2×4の仕様規定を守った住宅はほとんどの場合、震度6強までは地震に耐えることが可能な等級3を取得できるはずです。

それ以上の地震を想定した場合、構造の検討が増えます。

具体的には窓を小さくして耐力壁をふやす、内壁に構造用合板を追加する、梁のせいを高くする・等級を上げる、耐震用金物を強化する、基礎幅を増やす、鉄筋径を大きくする等です。

5.シン・ローコスト(2×4工法)とは

2×4工法は特段のメーカー独自工法ではなく、国に認められた標準的な工法です。

大手ハウスメーカーでも小さな工務店でも、2×4の仕様規定を守ることで、おなじ構造品質が得られます。

2×4工法は、あれこれお金をかけずに強度のある建物が得られます。

これを当社はシン・ローコストといいます。

地盤について

1.ハザードマップと地盤

ハザードマップは、各自治体のウェブサイトで確認することができます。

地震に関しては、「J-SHIS」(防災科学技術研究所)で地震動による速度や加速度の詳細を見ることが可能です。

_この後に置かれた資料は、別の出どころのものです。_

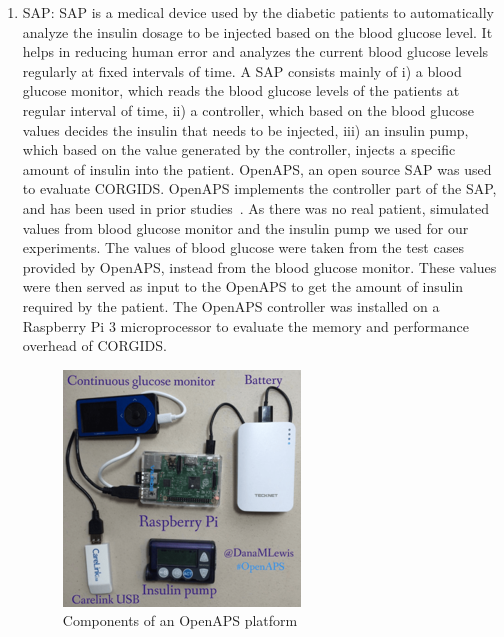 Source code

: \begin{enumerate}
\item \acf{SAP}: \ac{SAP} is a medical device used by the diabetic patients to automatically analyze the insulin dosage to be injected based on the blood glucose level. It helps in reducing human error and analyzes the current blood glucose levels regularly at fixed intervals of time. A \ac{SAP} consists mainly of i) a blood glucose monitor, which reads the blood glucose levels of the patients at regular interval of time, ii) a controller, which based on the blood glucose values decides the insulin that needs to be injected, iii) an insulin pump, which based on the value generated by the controller, injects a specific amount of insulin into the patient. \acf{OpenAPS}, an open source \ac{SAP} was used to evaluate \ac{CORGIDS}. \ac{OpenAPS} implements the controller part of the \ac{SAP}, and has been used in prior studies~\cite{aliabadi2017artinali}. As there was no real patient, simulated values from blood glucose monitor and the insulin pump we used for our experiments. The values of blood glucose were taken from the test cases provided by \ac{OpenAPS}, instead from the blood glucose monitor. These values were then served as input to the \ac{OpenAPS} to get the amount of insulin required by the patient. The OpenAPS controller was installed on a Raspberry Pi 3 microprocessor to evaluate the memory and performance overhead of \ac{CORGIDS}.

\begin{figure}[ht]
    \centering
    \includegraphics[scale=0.75,keepaspectratio = true]{Graphics/openaps.png}
    \caption{Components of an OpenAPS platform}
    \label{fig:OpenAPS}
\end{figure}
\end{enumerate}

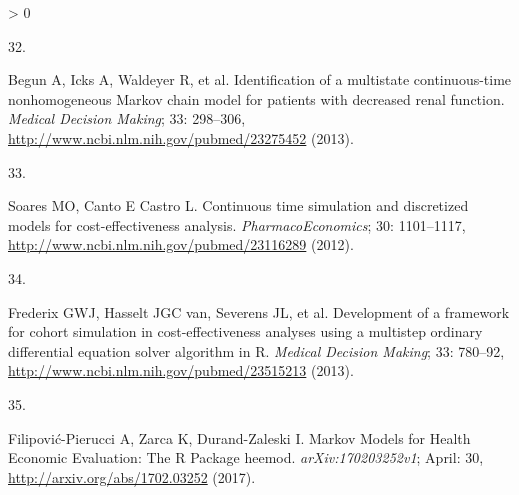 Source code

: \documentclass[
]{article}
\newlength{\cslhangindent}
\newlength{\csllabelwidth}
\newenvironment{CSLReferences}[2] %
 {%
  \setlength{\parindent}{0pt}
  \ifodd #1 \everypar{\setlength{\hangindent}{\cslhangindent}}\ignorespaces\fi
  \ifnum #2 > 0
  \setlength{\parskip}{#2\baselineskip}
  \fi
 }%
 {}
\newcommand{\CSLLeftMargin}[1]{\parbox[t]{\csllabelwidth}{#1}}
\newcommand{\CSLRightInline}[1]{\parbox[t]{\linewidth - \csllabelwidth}{#1}\break}
\begin{document}
\begin{CSLReferences}{0}{0}
\leavevmode\hypertarget{ref-Begun2013}{}%
\CSLLeftMargin{32. }
\CSLRightInline{Begun A, Icks A, Waldeyer R, et al. {Identification of a multistate continuous-time nonhomogeneous Markov chain model for patients with decreased renal function.} \emph{Medical Decision Making}; 33: 298--306, \url{http://www.ncbi.nlm.nih.gov/pubmed/23275452} (2013).}

\leavevmode\hypertarget{ref-Soares2012}{}%
\CSLLeftMargin{33. }
\CSLRightInline{Soares MO, Canto E Castro L. {Continuous time simulation and discretized models for cost-effectiveness analysis}. \emph{PharmacoEconomics}; 30: 1101--1117, \url{http://www.ncbi.nlm.nih.gov/pubmed/23116289} (2012).}

\leavevmode\hypertarget{ref-Frederix2013a}{}%
\CSLLeftMargin{34. }
\CSLRightInline{Frederix GWJ, Hasselt JGC van, Severens JL, et al. {Development of a framework for cohort simulation in cost-effectiveness analyses using a multistep ordinary differential equation solver algorithm in R.} \emph{Medical Decision Making}; 33: 780--92, \url{http://www.ncbi.nlm.nih.gov/pubmed/23515213} (2013).}

\leavevmode\hypertarget{ref-Filipovic-Pierucci2017}{}%
\CSLLeftMargin{35. }
\CSLRightInline{Filipović-Pierucci A, Zarca K, Durand-Zaleski I. {Markov Models for Health Economic Evaluation: The R Package heemod}. \emph{arXiv:170203252v1}; April: 30, \url{http://arxiv.org/abs/1702.03252} (2017).}

\end{CSLReferences}
\end{document}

「J-SHIS」が構築されたにもかかわらず、能登半島地震では地震による被害を予測できなかった事実があります。日本ではどこでも大地震が起こる可能性があるため、予期せぬ事態として扱うのではなく、事前に耐震等級3以上の建物を建設することが賢明であると思われます。

2.地盤の評価と対策

地盤の判定は、長期的な地盤沈下、短期的な液状化について判定できます。側方流動は別途検討が必要です。

地盤沈下については、多くの効果的な工法があり、建物への被害はほとんどなくなっています。

液状化対策については、昭和30年代の新潟地震の知見から公共建築物等に有効な地盤へ杭を打つということが効果的な対策となっています。

住宅にも同様なことが適用できます。

地盤の評価と対策
地盤の評価と対策

側方流動は、地域ぐるみで取り組む方がより安全となりますが、私権を制限することのない官地でのインフラ工事や公共工事で取り組む場合が多いようです。

3.地盤と建物

建物の敷地の地盤は外見では判断できません。

地盤沈下対策として20mの鋼管杭を打設した場所は、地盤改良が不要な場所よりも揺れにくく、液状化もしない場合があり、逆に、地盤改良が不要とされる場所でも、揺れやすいことがあります。

さらに、敷地内の位置によっては悪い地盤が見つかることがあり、隣地が問題なくても自分の敷地がNGとなることがよくあります。

地盤が良いとされる地域であっても、地盤沈下が評価された場合、地盤改良または杭打ちで対応可能ですので、それを踏まえて耐震等級3以上の建物を建てましょう。

震度6強以上の地震が、能登半島地震を例にしても予測・評価できていない地震が全国いたるところで発生しています。

耐震等級3以上の建物とすることは決して品質過剰ではありません。